Answer with a number only, stating how many lines of the records hold the word "function".

::: Recorded information :::

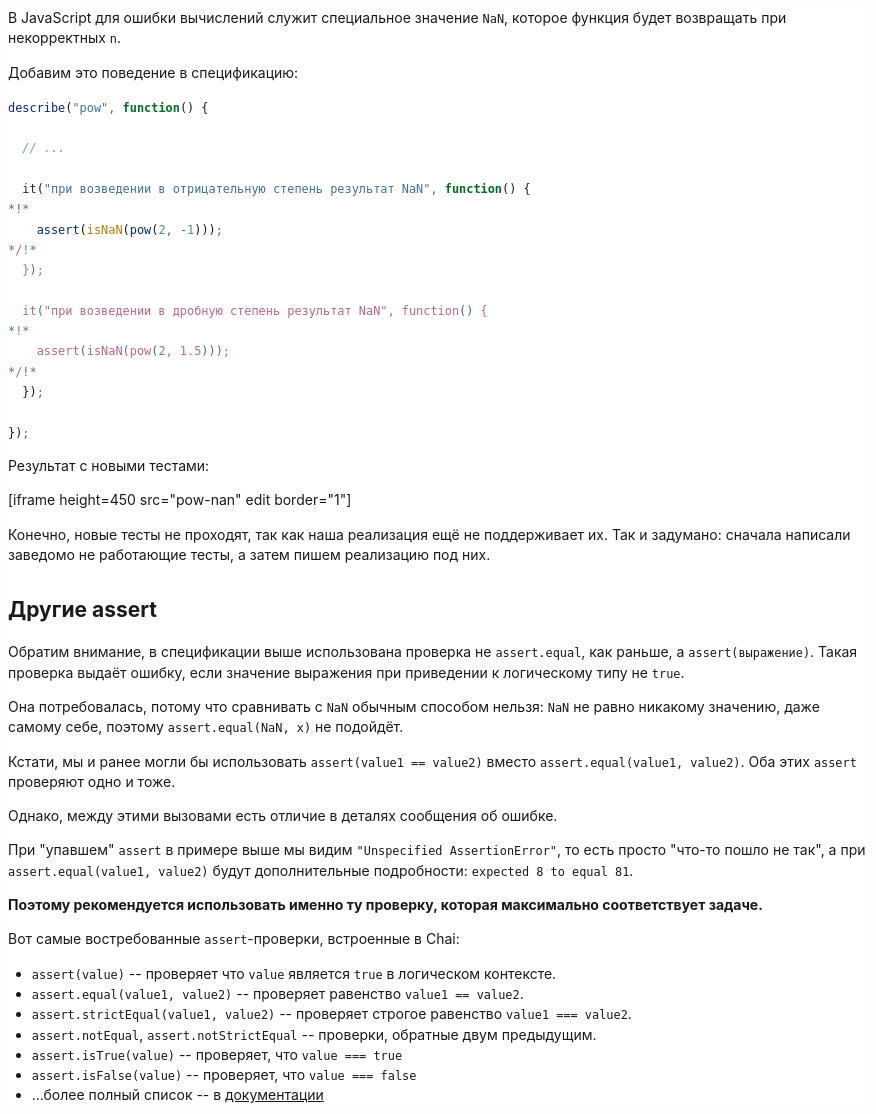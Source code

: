 В JavaScript для ошибки вычислений служит специальное значение `NaN`, которое функция будет возвращать при некорректных `n`.

Добавим это поведение в спецификацию:

```js
describe("pow", function() {

  // ...

  it("при возведении в отрицательную степень результат NaN", function() {
*!*
    assert(isNaN(pow(2, -1)));
*/!*
  });

  it("при возведении в дробную степень результат NaN", function() {
*!*
    assert(isNaN(pow(2, 1.5)));
*/!*
  });

});
```

Результат с новыми тестами:

[iframe height=450 src="pow-nan" edit border="1"]

Конечно, новые тесты не проходят, так как наша реализация ещё не поддерживает их. Так и задумано: сначала написали заведомо не работающие тесты, а затем пишем реализацию под них.

## Другие assert

Обратим внимание, в спецификации выше использована проверка не `assert.equal`, как раньше, а `assert(выражение)`. Такая проверка выдаёт ошибку, если значение выражения при приведении к логическому типу не `true`.

Она потребовалась, потому что сравнивать с `NaN` обычным способом нельзя: `NaN` не равно никакому значению, даже самому себе, поэтому `assert.equal(NaN, x)` не подойдёт.

Кстати, мы и ранее могли бы использовать `assert(value1 == value2)` вместо `assert.equal(value1, value2)`. Оба этих `assert` проверяют одно и тоже.

Однако, между этими вызовами есть отличие в деталях сообщения об ошибке.

При "упавшем" `assert` в примере выше мы видим `"Unspecified AssertionError"`, то есть просто "что-то пошло не так", а при `assert.equal(value1, value2)` будут дополнительные подробности: `expected 8 to equal 81`.

**Поэтому рекомендуется использовать именно ту проверку, которая максимально соответствует задаче.**

Вот самые востребованные `assert`-проверки, встроенные в Chai:

- `assert(value)` -- проверяет что `value` является `true` в логическом контексте.
- `assert.equal(value1, value2)` -- проверяет равенство  `value1 == value2`.
- `assert.strictEqual(value1, value2)` -- проверяет строгое равенство `value1 === value2`.
- `assert.notEqual`, `assert.notStrictEqual` -- проверки, обратные двум предыдущим.
- `assert.isTrue(value)` -- проверяет, что `value === true`
- `assert.isFalse(value)` -- проверяет, что `value === false`
- ...более полный список -- в [документации](http://chaijs.com/api/assert/)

:::

▶ **Answer to this task**
3